In this work, we developed a framework called DEAP-FAKED (a knowleDgE grAPh FAKe nEws Detection) for detecting Fake News. Our method combines Natural Language Processing (NLP), where we encode the news content, and the Graph Neural Networks (GNN), where we encode the Knowledge Graph (KG) techniques. The diversity of these encodings gives our detector an additional benefit. The framework is comprised of two parts. In the first part, we use an NLP-based approach to encode the news content. We utilize the news title in our case. We employ biLSTM-based neural networks for this, which are the de facto method of encoding sequence data. We locate and extract named entities from the news text in the second part, then map them to a KG. The entities in the KG are then encoded using a GNN-based approach. To identify Fake News, these two parts are then concatenated together.
This proposed framework employs little text, i.e., simply the headlines of the news stories, which saves time and replicates the low-text Fake News distribution seen on social media platforms. In addition to the low-text news headline, we recognize named entities and map them to an open-source KG. Following an unsupervised KG embedding approach, embeddings are trained for entities in the KG, and the representation of the relevant entities is then filtered out for Fake News classification. On the dataset side, we take into account a wide range of datasets from various disciplines.

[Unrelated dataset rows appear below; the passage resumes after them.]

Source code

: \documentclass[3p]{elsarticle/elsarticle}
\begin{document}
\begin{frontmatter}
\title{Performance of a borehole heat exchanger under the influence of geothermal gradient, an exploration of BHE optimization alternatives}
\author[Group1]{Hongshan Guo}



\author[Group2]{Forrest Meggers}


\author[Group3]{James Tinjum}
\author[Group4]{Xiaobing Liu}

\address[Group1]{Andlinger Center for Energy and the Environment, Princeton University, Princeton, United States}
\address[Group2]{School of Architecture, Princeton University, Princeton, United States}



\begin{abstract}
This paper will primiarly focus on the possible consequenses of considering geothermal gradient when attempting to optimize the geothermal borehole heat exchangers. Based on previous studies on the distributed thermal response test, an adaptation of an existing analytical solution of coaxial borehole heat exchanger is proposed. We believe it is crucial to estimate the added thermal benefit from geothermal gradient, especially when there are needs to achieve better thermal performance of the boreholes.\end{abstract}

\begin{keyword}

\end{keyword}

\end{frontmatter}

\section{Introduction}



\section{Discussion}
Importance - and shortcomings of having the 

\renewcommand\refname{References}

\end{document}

We tested our methodology against two publicly available datasets that comprise articles from a variety of fields, including politics, business, technology, and healthcare. We also eliminate bias, such as the source of the articles, as part of the dataset pre-processing, which might affect the models' performance. DEAP-FAKED achieves an F1-score of 88% and 78% for the two datasets, respectively, an improvement of ∼21% and ∼3%, demonstrating the efficiency of DEAP-FAKED.